Я чувствовала такой отрыв от своей способности с минимальной живостью управлять собственным телом, что даже не думала когда-нибудь снова добиться нормальной работы этого набора клеток. Интересно, не правда ли, что, хоть я и разучилась ходить, говорить, понимать человеческую речь, читать, писать и даже переворачиваться на бок, я знала, что я в порядке? Интеллектуальное сознание левого полушария больше не подавляло во мне врожденного понимания своего единства с чудотворной силой жизни. Я знала, что стала другой, но мое правое полушарие ни разу не указало мне на то, что я стала "меньше", чем была ранее. Я была существом, состоящим из света, излучающего жизнь. Независимо от того, были ли у меня мозг и тело, способные связать меня с миром других, я воспринимала себя как шедевр клеточной жизни. В отсутствие негативных суждений левого полушария я ощущала себя совершенной, цельной и прекрасной ровно настолько, насколько я есть.

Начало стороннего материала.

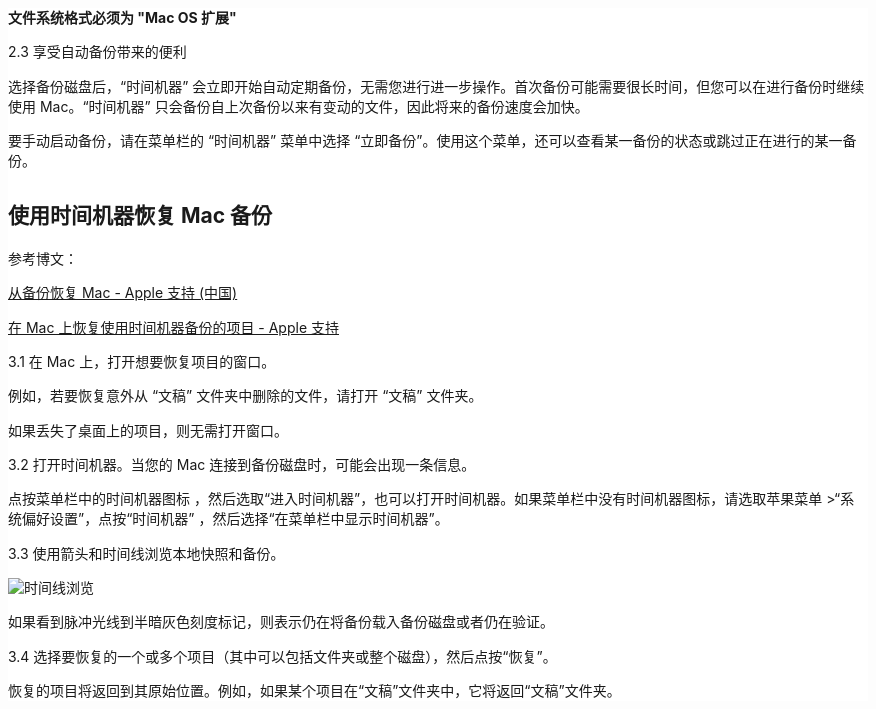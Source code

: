 **文件系统格式必须为 "Mac OS 扩展"**



2.3 享受自动备份带来的便利

选择备份磁盘后，“时间机器” 会立即开始自动定期备份，无需您进行进一步操作。首次备份可能需要很长时间，但您可以在进行备份时继续使用 Mac。“时间机器” 只会备份自上次备份以来有变动的文件，因此将来的备份速度会加快。

要手动启动备份，请在菜单栏的 “时间机器” 菜单中选择 “立即备份”。使用这个菜单，还可以查看某一备份的状态或跳过正在进行的某一备份。



## 使用时间机器恢复 Mac 备份

参考博文：

[从备份恢复 Mac - Apple 支持 (中国)](https://support.apple.com/zh-cn/HT203981)

[在 Mac 上恢复使用时间机器备份的项目 - Apple 支持](https://support.apple.com/zh-cn/guide/mac-help/mh11422/mac)

3.1 在 Mac 上，打开想要恢复项目的窗口。

例如，若要恢复意外从 “文稿” 文件夹中删除的文件，请打开 “文稿” 文件夹。

如果丢失了桌面上的项目，则无需打开窗口。



3.2 打开时间机器。当您的 Mac 连接到备份磁盘时，可能会出现一条信息。

点按菜单栏中的时间机器图标 ，然后选取“进入时间机器”，也可以打开时间机器。如果菜单栏中没有时间机器图标，请选取苹果菜单  >“系统偏好设置”，点按“时间机器” ，然后选择“在菜单栏中显示时间机器”。



3.3 使用箭头和时间线浏览本地快照和备份。

![时间线浏览](https://admvli2016.oss-cn-shenzhen.aliyuncs.com/img/516113d998540ea662facfea43ffcf46.png)

如果看到脉冲光线到半暗灰色刻度标记，则表示仍在将备份载入备份磁盘或者仍在验证。



3.4 选择要恢复的一个或多个项目（其中可以包括文件夹或整个磁盘），然后点按“恢复”。

恢复的项目将返回到其原始位置。例如，如果某个项目在“文稿”文件夹中，它将返回“文稿”文件夹。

Вас, быть может, удивляет, как это я не забыла всего, что произошло. Напомню, что, несмотря на свою нарушенную психику, я не лишилась сознания. Наше сознание создается множеством программ, работающих одновременно. Каждая из них добавляет новое измерение к нашей способности воспринимать объекты окружающего трехмерного мира. Хотя я и утратила сознание левого полушария, в котором был центр моего "я", позволявший мне ощущать себя как нечто твердое и отдельное, отличное от вас, у меня сохранилось сознание правого полушария и сознание клеток, из которых состоит мое тело. Хоть один из наборов программ (тот, что постоянно напоминал мне, кто я, где я живу и т. п.) перестал работать, другие части меня оставались в полном сознании и продолжали обрабатывать информацию, поступающую в текущий момент времени. В отсутствие обычного преобладания левого полушария над правым на первый план выступили другие части моего мозга. Программы, которые ранее подавлялись, теперь могли свободно работать, и я больше не была скована свойственной мне прежде трактовкой собственного восприятия. Отключение сознания левого полушария привело к перемене характера, и теперь главным было по-новому воспринимавшее мир правое полушарие со своим характером.

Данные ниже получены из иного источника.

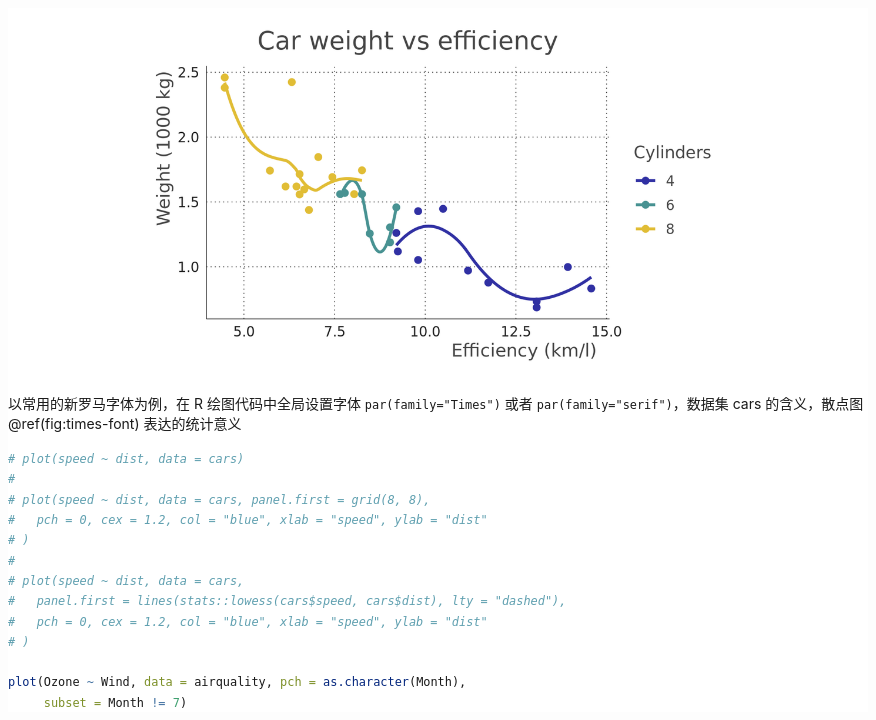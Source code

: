 <img src="dv-colors-fonts_files/figure-html/unnamed-chunk-13-1.png" width="70%" style="display: block; margin: auto;" />

以常用的新罗马字体为例，在 R 绘图代码中全局设置字体 `par(family="Times")` 或者 `par(family="serif")`，数据集 cars 的含义，散点图 \@ref(fig:times-font) 表达的统计意义
 

```r
# plot(speed ~ dist, data = cars)
# 
# plot(speed ~ dist, data = cars, panel.first = grid(8, 8),
#   pch = 0, cex = 1.2, col = "blue", xlab = "speed", ylab = "dist"
# )
# 
# plot(speed ~ dist, data = cars,
#   panel.first = lines(stats::lowess(cars$speed, cars$dist), lty = "dashed"),
#   pch = 0, cex = 1.2, col = "blue", xlab = "speed", ylab = "dist"
# )

plot(Ozone ~ Wind, data = airquality, pch = as.character(Month),
     subset = Month != 7)
```

<div class="figure" style="text-align: center">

Однако, по рассказам других, я пришла в тот день в самое прискорбное состояние. Я стала похожа на новорожденного, еще не понимающего, что означают различные внешние раздражители, действующие на его органы чувств. Было ясно, что я воспринимала эти раздражители болезненно. Звуки, достигавшие моих ушей, били по мозгам так, что я не отличала человеческую речь от шума, на фоне которого она раздавалась. Мне казалось, что все окружающие шумят одновременно, и их голоса резонировали у меня в голове, как стая непрерывно грызущихся зверей. При этом мне казалось, что мои уши утратили надежную связь с мозгом, и я чувствовала, как между раскатами треска просачивается, ускользая, важная информация.
Я хотела как-то донести до окружающих: "От того, что вы будете кричать громче, мне не будет легче вас понять! Не надо меня бояться. Подойдите ближе. Будьте мягче со мной. Говорите медленнее. Проговаривайте слова отчетливее. Еще раз! Пожалуйста, попробуйте еще раз! М-е-д-л-е-н-н-е-е. Будьте так добры. Будьте мне спасением. Поймите, что я не глупый зверь, а раненый. Я беззащитна, у меня путаются мысли. Неважно, сколько мне лет, неважно, кто я, протяните мне руку помощи. Уважайте меня. Я здесь. Найдите же меня".